L’ex presidente del Consiglio in un editoriale pubblicato sul Financial Times, fa una totale marcia indietro, dovuta al cambio di presidenza negli Usa.
“È necessario un cambiamento radicale. Un uso più proattivo della politica fiscale, sotto forma di maggiori investimenti produttivi, contribuirebbe a ridurre i surplus commerciali e invierebbe un forte segnale alle aziende affinché investano di più in ricerca e sviluppo. Finora, l’Europa si è concentrata su obiettivi singoli o nazionali senza calcolarne il costo collettivo“.

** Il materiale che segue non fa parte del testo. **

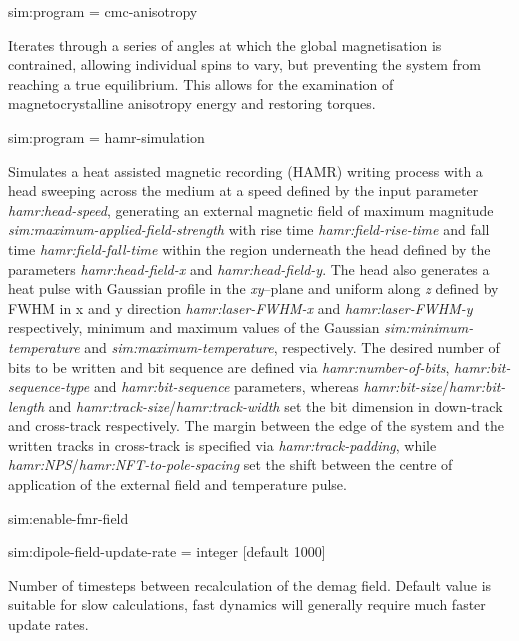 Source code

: {\zicf sim:program = cmc-anisotropy} Iterates through a series of angles at which the global magnetisation is contrained, allowing individual spins to vary, but preventing the system from reaching a true equilibrium. This allows for the examination of magnetocrystalline anisotropy energy and restoring torques.

{\zicf sim:program = hamr-simulation}
Simulates a heat assisted magnetic recording (HAMR) writing process with a head sweeping across the medium at a speed
defined by the input parameter \textit{hamr:head-speed}, generating an external magnetic field of maximum magnitude
\textit{sim:maximum-applied-field-strength} with rise time \textit{hamr:field-rise-time} and fall time \textit{hamr:field-fall-time}
within the region underneath the head defined by the parameters \textit{hamr:head-field-x} and \textit{hamr:head-field-y}.
The head also generates a heat pulse with Gaussian profile in the \textit{xy}--plane and uniform along \textit{z}
defined by FWHM in x and y direction \textit{hamr:laser-FWHM-x} and \textit{hamr:laser-FWHM-y} respectively,
minimum and maximum values of the Gaussian \textit{sim:minimum-temperature} and \textit{sim:maximum-temperature}, respectively.
The desired number of bits to be written and bit sequence are defined via
\textit{hamr:number-of-bits}, \textit{hamr:bit-sequence-type} and \textit{hamr:bit-sequence} parameters, whereas
\textit{hamr:bit-size}/\textit{hamr:bit-length} and \textit{hamr:track-size}/\textit{hamr:track-width} set the bit
dimension in down-track and cross-track respectively.
The margin between the edge of the system and the written tracks in cross-track is specified via
\textit{hamr:track-padding}, while \textit{hamr:NPS}/\textit{hamr:NFT-to-pole-spacing}
set the shift between the centre of application of the external field and temperature pulse.

{\zicf sim:enable-fmr-field}

{\zicf sim:dipole-field-update-rate = integer [default 1000]}
Number of timesteps between recalculation of the demag field. Default value is suitable for slow calculations, fast dynamics will generally require much faster update rates.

Il focus di Draghi sono i dazi.
“La conservazione del denaro pubblico ha sostenuto l’obiettivo della sostenibilità del debito. La diffusione della regolamentazione è stata progettata per proteggere i cittadini dai nuovi rischi tecnologici. Le barriere interne sono un retaggio di tempi in cui lo stato nazionale era la cornice naturale per l’azione – afferma -. Ma è ormai chiaro che agire in questo modo non ha portato né benessere agli europei, né finanze pubbliche sane, né tantomeno autonomia nazionale“.
Le “ultime settimane hanno fornito un duro promemoria delle vulnerabilità dell’Europa. L’eurozona è cresciuta a malapena alla fine dell’anno scorso, sottolineando la fragilità della ripresa interna. E gli Stati Uniti hanno iniziato a imporre tariffe sui loro principali partner commerciali, con l’Ue prossima nel mirino”.
“Questa prospettiva getta ulteriore incertezza sulla crescita europea data la dipendenza dell’economia dalla domanda estera – afferma -. Due fattori principali hanno condotto l’Europa in questa situazione difficile, ma potrebbero anche farla uscire di nuovo se fosse disposta ad affrontare un cambiamento radicale“.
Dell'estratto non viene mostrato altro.